## Task to carry out
Go through the data below line by line and count those containing the word "target". Reply with the count only.

* * * *

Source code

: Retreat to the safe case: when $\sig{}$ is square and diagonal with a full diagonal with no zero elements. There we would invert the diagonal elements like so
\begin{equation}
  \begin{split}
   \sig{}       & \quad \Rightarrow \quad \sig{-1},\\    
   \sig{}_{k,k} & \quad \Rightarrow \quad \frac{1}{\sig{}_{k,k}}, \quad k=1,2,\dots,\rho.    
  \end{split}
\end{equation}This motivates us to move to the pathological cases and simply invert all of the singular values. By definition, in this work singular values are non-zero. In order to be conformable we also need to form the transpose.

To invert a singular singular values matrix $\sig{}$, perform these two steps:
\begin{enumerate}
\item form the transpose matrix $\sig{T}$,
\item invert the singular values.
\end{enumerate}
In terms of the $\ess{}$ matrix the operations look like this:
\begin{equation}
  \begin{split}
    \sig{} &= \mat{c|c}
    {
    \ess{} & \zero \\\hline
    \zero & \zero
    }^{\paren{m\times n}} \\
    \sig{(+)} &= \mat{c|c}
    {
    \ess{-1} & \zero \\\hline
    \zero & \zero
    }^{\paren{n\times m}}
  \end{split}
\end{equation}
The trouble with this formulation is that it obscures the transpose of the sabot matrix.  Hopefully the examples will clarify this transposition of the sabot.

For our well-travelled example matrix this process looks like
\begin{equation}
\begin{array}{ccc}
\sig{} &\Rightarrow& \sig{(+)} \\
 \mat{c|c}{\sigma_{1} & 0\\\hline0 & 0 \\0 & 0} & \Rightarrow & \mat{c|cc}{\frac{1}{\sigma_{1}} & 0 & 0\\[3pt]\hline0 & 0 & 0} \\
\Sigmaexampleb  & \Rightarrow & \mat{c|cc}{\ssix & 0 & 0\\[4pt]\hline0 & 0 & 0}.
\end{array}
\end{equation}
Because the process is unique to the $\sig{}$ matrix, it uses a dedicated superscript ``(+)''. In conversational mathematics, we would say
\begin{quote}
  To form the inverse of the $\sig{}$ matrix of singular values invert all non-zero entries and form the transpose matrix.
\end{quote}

* * * *

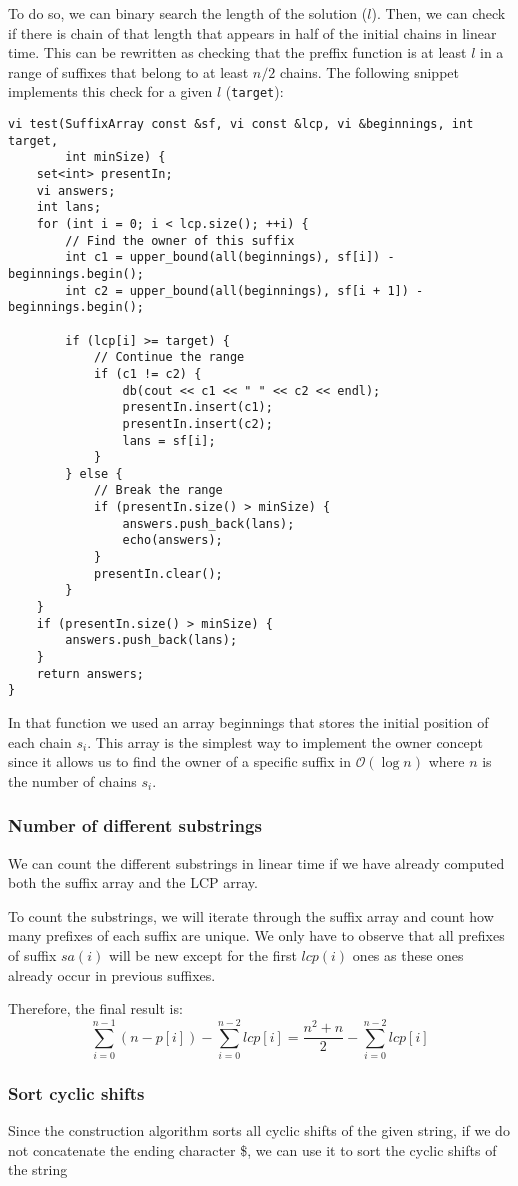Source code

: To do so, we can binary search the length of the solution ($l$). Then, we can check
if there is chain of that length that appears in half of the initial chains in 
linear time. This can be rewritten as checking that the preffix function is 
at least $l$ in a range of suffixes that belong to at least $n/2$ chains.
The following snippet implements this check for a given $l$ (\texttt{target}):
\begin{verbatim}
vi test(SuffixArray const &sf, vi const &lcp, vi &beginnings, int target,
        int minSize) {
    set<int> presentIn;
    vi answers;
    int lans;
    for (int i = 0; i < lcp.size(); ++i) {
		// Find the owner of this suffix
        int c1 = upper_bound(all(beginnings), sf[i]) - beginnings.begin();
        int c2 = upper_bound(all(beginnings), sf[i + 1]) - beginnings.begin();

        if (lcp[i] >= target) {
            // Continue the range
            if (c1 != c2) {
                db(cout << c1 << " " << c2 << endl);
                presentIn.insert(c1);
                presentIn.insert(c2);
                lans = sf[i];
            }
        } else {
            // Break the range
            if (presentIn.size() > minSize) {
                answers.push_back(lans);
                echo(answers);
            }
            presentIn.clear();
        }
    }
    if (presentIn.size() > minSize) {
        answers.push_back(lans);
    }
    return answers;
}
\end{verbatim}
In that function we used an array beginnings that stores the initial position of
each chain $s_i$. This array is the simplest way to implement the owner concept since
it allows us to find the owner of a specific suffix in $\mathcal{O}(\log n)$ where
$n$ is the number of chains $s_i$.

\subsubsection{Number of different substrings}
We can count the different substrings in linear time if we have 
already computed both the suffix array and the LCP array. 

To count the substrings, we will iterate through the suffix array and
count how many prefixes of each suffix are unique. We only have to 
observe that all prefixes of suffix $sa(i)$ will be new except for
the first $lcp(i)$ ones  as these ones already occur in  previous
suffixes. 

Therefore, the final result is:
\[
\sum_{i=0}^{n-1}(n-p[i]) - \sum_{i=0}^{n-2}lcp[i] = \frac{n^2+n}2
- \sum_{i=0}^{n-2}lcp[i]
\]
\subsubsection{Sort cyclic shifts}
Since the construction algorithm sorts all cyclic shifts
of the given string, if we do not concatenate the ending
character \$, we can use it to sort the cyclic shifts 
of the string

* * * *

## Answer section
3